Inflation is here. What should you do about it?

Inflation is a perennial news item, but it has been an all-but-inescapable element of the news cycle in 2021. Jobs reports describe a job market full of job openings, supply crunches have spread alongside burgeoning demand, and the CPI report shows elevating inflation, although the rate of this increase has decreased slightly at the time this blog entry was published. Qualifiers aside, inflation is worth paying attention to, and not because it can be a foolproof conversation topic at cocktail parties and social gatherings.

Inflation is worth paying attention to because there is something you can do about it.

As a general principle, you should look to invest in assets that do not de-value with currency—assets that track or out-pace inflation. Physical assets are one place to look.

Copper is often thought of as the canary in the coal mine when it comes to inflation, and commodities like oil and gas are other possibilities, as is gold to some extent. And there’s another investment option, in which a real, physical asset has a high potential for appreciation that can continue beyond a finite inflationary period. You can invest in real estate.

Commercial Real Estate Benefits and Options

The variety of real estate sectors, classes, and strategies leave investors with an array of options. Again, you should look for real estate assets that do not de-value with the value of the dollar

You could look into the heated market for single-family homes, but elevated materials costs could make home flipping and renovation costly. Additionally, home buyers are not driven by the same motives as investors, which could lead to some unpredictability and volatility in such a hot housing market.

Commercial real estate (CRE), which includes multifamily along with industrial, office, and retail as its main sectors, has the potential for cash flow along with appreciation, but some CRE assets are better equipped to handle an inflationary environment, and a lot of it has to do with the length of the lease. Office and retail are options, and while they do have the potential for appreciation that could outpace inflation, the long-term nature of many retail and office leases could hamper both the appreciation and cash flow of the asset. With tenants signing five or ten-year leases, the asset’s capacity to track inflation is significantly reduced. 

An Inflation Nightmare with a Long-Term Lease

Here’s one simplified example of how long-term leases can hinder CRE performance: You’re the owner of an office building, and a large business signs a 5-year lease for the majority of the building. $200,000 per year—again this is a simplified example that leaves out many of the details associated with cash flow and income from the property.

When you write out the lease contract, you assume 2.3% inflation every year. The start of year one is fine, but some worrying trends begin to emerge in the spring that only worsen as the year progresses. Inflation grows from 2.5% to 6% by the end of the year (3.5% on average).

At the start of year two, your lease falls behind inflation: 102.3% to 103.5%. $204,600 to $207,000.

Year two is not good for you. Inflation peaks at 8% year-over-year in the summer of year two, but, much to your relief, it settles down to 2.5% by the end of the year (6% average for the year)1. At the start of year three, your lease is at $209,306. Inflation would have it at $219,420.

Rents are increasing in the area around your office building, but you’re in the middle of a 5-year lease. Even if inflation is a steady 2.3% going forward, because of the long-term nature of your lease, you’ll still be stuck at year-one prices. At the start of year four, your lease is at $214,120, but inflation would have it at $224,467. In year five, your lease would be $219,045 to the inflation-adjusted $229,629.
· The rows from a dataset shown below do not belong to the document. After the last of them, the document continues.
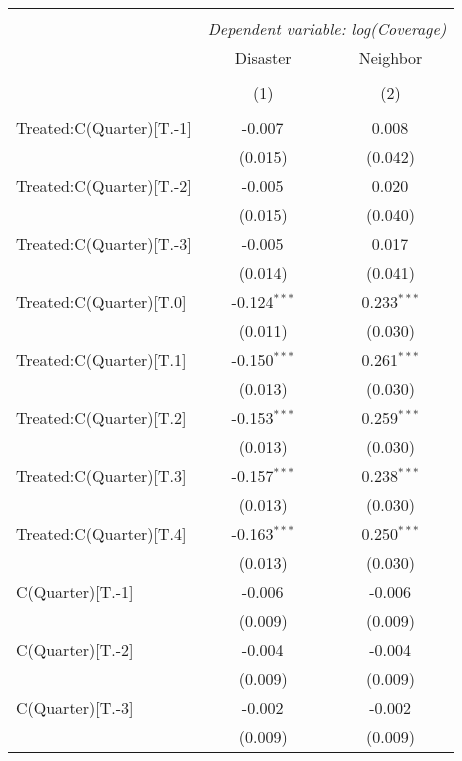 
\begin{tabular}{@{\extracolsep{5pt}}lcc}
\\[-1.8ex]\hline
\hline \\[-1.8ex]
& \multicolumn{2}{c}{\textit{Dependent variable: log(Coverage)}} \
\cr \cline{2-3}
\\[-1.8ex] & \multicolumn{1}{c}{Disaster} & \multicolumn{1}{c}{Neighbor}  \\
\\[-1.8ex] & (1) & (2) \\
\hline \\[-1.8ex]
 Treated:C(Quarter)[T.-1] & -0.007$^{}$ & 0.008$^{}$ \\
& (0.015) & (0.042) \\
 Treated:C(Quarter)[T.-2] & -0.005$^{}$ & 0.020$^{}$ \\
& (0.015) & (0.040) \\
 Treated:C(Quarter)[T.-3] & -0.005$^{}$ & 0.017$^{}$ \\
& (0.014) & (0.041) \\
 Treated:C(Quarter)[T.0] & -0.124$^{***}$ & 0.233$^{***}$ \\
& (0.011) & (0.030) \\
 Treated:C(Quarter)[T.1] & -0.150$^{***}$ & 0.261$^{***}$ \\
& (0.013) & (0.030) \\
 Treated:C(Quarter)[T.2] & -0.153$^{***}$ & 0.259$^{***}$ \\
& (0.013) & (0.030) \\
 Treated:C(Quarter)[T.3] & -0.157$^{***}$ & 0.238$^{***}$ \\
& (0.013) & (0.030) \\
 Treated:C(Quarter)[T.4] & -0.163$^{***}$ & 0.250$^{***}$ \\
& (0.013) & (0.030) \\
C(Quarter)[T.-1] & -0.006$^{}$ & -0.006$^{}$ \\
& (0.009) & (0.009) \\
 C(Quarter)[T.-2] & -0.004$^{}$ & -0.004$^{}$ \\
& (0.009) & (0.009) \\
 C(Quarter)[T.-3] & -0.002$^{}$ & -0.002$^{}$ \\
& (0.009) & (0.009) \\

\end{tabular}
For the full five years, your lease would bring in $832,551 compared to an inflation-adjusted $856,049, a $23,498 difference. In this example, inflation erodes 2.8% of the value you expected from the lease because longer lease terms prevented you from raising rents to match inflation. This is a non-trivial amount when considering that CRE properties are also valued by the income they bring in. That lost income brings down the value of the property as prices rise higher than the terms stipulated in a long-term lease. 
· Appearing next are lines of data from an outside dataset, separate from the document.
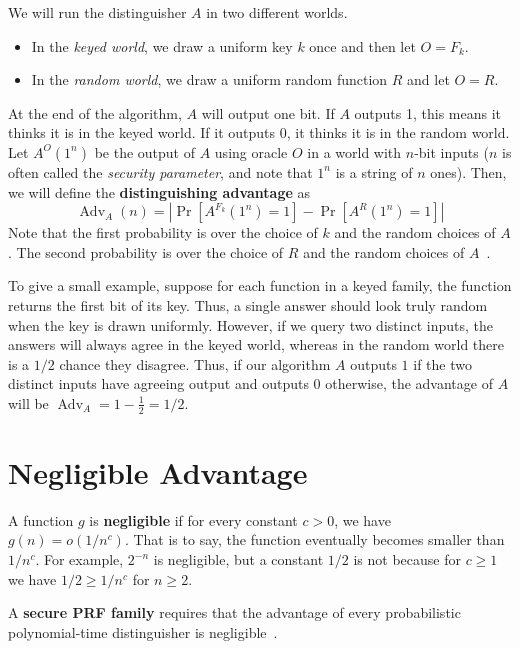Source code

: \documentclass[11pt,fleqn]{article}
\newcommand{\Adv}{\operatorname{Adv}}
\begin{document}
We will run the distinguisher $A$ in two different worlds.

\begin{itemize}
    \item In the \textit{keyed world}, we draw a uniform key $k$ once and then let $O = F_k$.
    \item In the \textit{random world}, we draw a uniform random function $R$ and let $O = R$.
\end{itemize}

At the end of the algorithm, $A$ will output one bit. If $A$ outputs 1, this means it thinks it is in the keyed world. If it outputs 0, it thinks it is in the random world. Let $A^O(1^n)$ be the output of $A$ using oracle $O$ in a world with $n$-bit inputs ($n$ is often called the \textit{security parameter}, and note that $1^n$ is a string of $n$ ones). Then, we will define the \textbf{distinguishing advantage} as
\[\boxed{\Adv_A(n) = |\Pr[A^{F_k}(1^n) = 1] - \Pr[A^{R}(1^n) = 1]|}\]
Note that the first probability is over the choice of $k$ and the random choices of $A$. The second probability is over the choice of $R$ and the random choices of $A$~\cite{stanford}.\par

To give a small example, suppose for each function in a keyed family, the function returns the first bit of its key. Thus, a single answer should look truly random when the key is drawn uniformly. However, if we query two distinct inputs, the answers will always agree in the keyed world, whereas in the random world there is a $1/2$ chance they disagree. Thus, if our algorithm $A$ outputs $1$ if the two distinct inputs have agreeing output and outputs $0$ otherwise, the advantage of $A$ will be $\Adv_A = 1 - \frac{1}{2} = 1/2$.

\section{Negligible Advantage}

A function $g$ is \textbf{negligible} if for every constant $c > 0$, we have $g(n) = o(1/n^c)$. That is to say, the function eventually becomes smaller than $1/n^c$. For example, $2^{-n}$ is negligible, but a constant $1 / 2$ is not because for $c \geq 1$ we have $1 / 2 \geq 1/n^c$ for $n \geq 2$.\par

A \textbf{secure PRF family} requires that the advantage of every probabilistic polynomial-time distinguisher is negligible~\cite{mit}.
\end{document}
Tracking Inflation with Shorter Lease Terms

With shorter lease terms, like those found in self-storage, hotel, and apartment properties, rents can rise as prices rise. In many cases, due to the uneven nature of inflation-related price increases, the value and cash flow of well-positioned CRE assets can outperform inflation. Without the large drag on the bottom line, a self-storage, hotel, or multifamily investment project may also stand to benefit from the increased economic activity that is often associated with an inflationary environment, but the volatility associated with inflation conditions means that it is important to choose a stable asset. 

Inflation does not raise all prices at once, which can leave investors vulnerable if they invest in riskier assets. Hotel properties can change the price of a room very quickly, and self-storage also has this price flexibility. In the right market and circumstances, these assets can serve as an effective hedge against inflation, but the hotel and self-storage markets can be less stable than multifamily, which performs well in a variety of economic conditions.

Multifamily investment is an attractive option for investors not simply because it is so well-positioned during an inflationary period. Multifamily assets have shown remarkable resilience during the economic crises associated with the Covid-19 pandemic, and investors have become increasingly drawn to the long-term stability and solid growth of this asset class.

1 – The inflation numbers here are purely hypothetical and are intended to represent the “nightmare” scenario described in the section title. Inflation rates have not reached these levels in more than 25 years.